- Date : 27 May. 2016, 14:00 ~
- Place : ITBT 508
- Title : Introduction to Deep Learning for Visual Recognition
- Speaker : Prof. Bohyung Han
Abstract
Deep learning has been very successful in many visual recognition problems, and impressive algorithms with outstanding performance have been released every day. This lecture starts with very simple neural networks, where the concept of artificial neural networks and learning algorithm by error backpropagation are discussed using a few standard applications in computer vision, and discusses why neural networks have not been successful for a long time and what break-throughs are critical to recent advances.

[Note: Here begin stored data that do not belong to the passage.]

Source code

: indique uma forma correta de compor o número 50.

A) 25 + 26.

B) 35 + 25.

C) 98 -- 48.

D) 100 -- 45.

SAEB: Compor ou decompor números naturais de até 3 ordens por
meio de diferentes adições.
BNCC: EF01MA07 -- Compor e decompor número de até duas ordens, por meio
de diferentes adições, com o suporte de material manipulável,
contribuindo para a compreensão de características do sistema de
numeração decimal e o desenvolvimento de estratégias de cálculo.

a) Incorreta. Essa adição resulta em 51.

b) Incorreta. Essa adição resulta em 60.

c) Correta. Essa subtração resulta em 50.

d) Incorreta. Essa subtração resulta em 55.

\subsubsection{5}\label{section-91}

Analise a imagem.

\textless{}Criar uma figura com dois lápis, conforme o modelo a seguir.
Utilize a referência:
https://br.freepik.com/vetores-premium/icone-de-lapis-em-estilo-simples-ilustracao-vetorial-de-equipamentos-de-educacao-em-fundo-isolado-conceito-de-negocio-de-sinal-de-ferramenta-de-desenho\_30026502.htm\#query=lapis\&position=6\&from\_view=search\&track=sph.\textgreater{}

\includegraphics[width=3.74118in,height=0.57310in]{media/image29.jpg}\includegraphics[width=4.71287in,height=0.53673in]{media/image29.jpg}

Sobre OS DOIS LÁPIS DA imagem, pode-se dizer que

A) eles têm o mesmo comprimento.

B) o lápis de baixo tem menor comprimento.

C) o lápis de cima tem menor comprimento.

In addition, it deals with a basic convolutional neural network for image classification, AlexNet; its architecture, properties, and several techniques for performance enhancement are presented.
Speaker bio:
Bohyung Han received the B.S. and M.S. degrees from the Department of Computer Engineering at Seoul National University, Korea, in 1997 and 2000, respectively, and the Ph.D. degree from the Department of Computer Science at the University of Maryland, College Park, MD, USA, in 2005. He was with Samsung Electronics Research and Development Center, Irvine, CA, USA, and Mobileye Vision Technologies, Princeton, NJ, USA. He is currently an Associate Professor with the Department of Computer Science and Engineering at POSTECH, Korea. He served as an Area Chair in NIPS 2015, ICCV 2015, ACCV 2012/2014/2016, ACML 2016 and WACV 2014, and as a Demo Chair in ACCV 2014. His current research interests include computer vision and machine learning.